NcRNA: Non-coding RNA; PBMCs: Peripheral blood mononuclear cells; SCZ: Schizophrenia; HCs: Healthy controls; BD: Bipolar disorder; MiRNA: MicroRNA; CircRNA: Circular RNA; LncRNA: Long non-coding RNA; RT-qPCR: Reverse transcription-quantitative polymerase chain reaction; NGS: Next-generation sequencing; CSMD1: CUB and Sushi multiple domains 1.

NcRNA and MDD

Current research suggests that ncRNAs play a complex and critical role in the mechanisms of MDD, involving multiple biological processes, such as neuroinflammation, neuroplasticity, and apoptosis[63]. Wu et al[64] found that miR-144-5p expression was significantly reduced in the hippocampal dentate gyrus of a mouse model of chronic unpredictable stress. MiR-144-5p upregulation in the dentate gyrus ameliorated depressive behavior in chronic unpredictable stress mice[65]. MiR-144-5p was also found to be down-regulated in the serum of MDD patients and correlated with depressive symptoms[66]. Serum exosome-derived miR-144-5p levels were consistently reduced in MDD patients[64]. Ceylan et al[67] assessed the expression levels of miRNAs in the blood of 20 patients with MDD and 20 HCs by microarray technology.
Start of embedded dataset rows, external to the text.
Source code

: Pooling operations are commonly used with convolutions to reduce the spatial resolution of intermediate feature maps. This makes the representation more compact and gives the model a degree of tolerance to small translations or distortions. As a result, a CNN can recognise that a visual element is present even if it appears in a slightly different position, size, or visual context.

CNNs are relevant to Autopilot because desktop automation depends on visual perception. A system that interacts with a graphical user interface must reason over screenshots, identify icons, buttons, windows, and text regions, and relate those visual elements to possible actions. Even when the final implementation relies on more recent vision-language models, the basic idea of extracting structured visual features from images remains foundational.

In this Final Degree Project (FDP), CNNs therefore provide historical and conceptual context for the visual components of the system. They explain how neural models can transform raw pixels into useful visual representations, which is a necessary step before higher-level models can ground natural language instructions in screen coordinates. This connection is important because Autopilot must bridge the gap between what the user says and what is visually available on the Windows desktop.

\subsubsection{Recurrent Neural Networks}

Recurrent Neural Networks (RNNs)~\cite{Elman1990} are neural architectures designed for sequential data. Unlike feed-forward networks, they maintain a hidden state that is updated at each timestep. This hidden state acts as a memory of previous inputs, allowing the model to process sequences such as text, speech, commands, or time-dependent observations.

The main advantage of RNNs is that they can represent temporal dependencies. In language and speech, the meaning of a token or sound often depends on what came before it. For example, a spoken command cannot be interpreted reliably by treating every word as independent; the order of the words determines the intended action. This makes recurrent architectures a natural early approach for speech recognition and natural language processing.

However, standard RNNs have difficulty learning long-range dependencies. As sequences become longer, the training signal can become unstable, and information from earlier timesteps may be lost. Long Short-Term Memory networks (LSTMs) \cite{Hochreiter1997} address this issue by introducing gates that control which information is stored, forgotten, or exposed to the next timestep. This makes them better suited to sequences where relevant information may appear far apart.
They found that five miRNAs (hsa-let-7a-5p, hsa-let-7d-5p, hsa-let-7f-5p, hsa-miR-24-3p, and hsa-miR-425-3p) were abnormally expressed in MDD patients. Camkurt et al[68] investigated miRNA expression levels in peripheral blood samples of 50 patients with MDD and 41 HCs. Four miRNAs exhibited significant alterations, and miR-451a may serve as a potential biomarker for depression[68]. Research has shown that miR-16 is associated with MDD by regulating the expression of the 5-hydroxytryptamine transporter protein gene[69]. The expression of miR-16 in patients’ CSF was significantly lower than that in the control group[69].

Cui et al[70] evaluated the association between lncRNA expression in PBMCs and the risk of suicide in patients with MDD using reverse transcription-quantitative polymerase chain reaction. The results showed that the expression of six lncRNAs was significantly down-regulated and negatively correlated with the risk of suicide in patients with MDD[70]. The expression of lncRNAs in PBMCs may be helpful for clinicians to determine the risk of suicide in patients with MDD, so that they can provide timely intervention treatment and suicide prevention[70].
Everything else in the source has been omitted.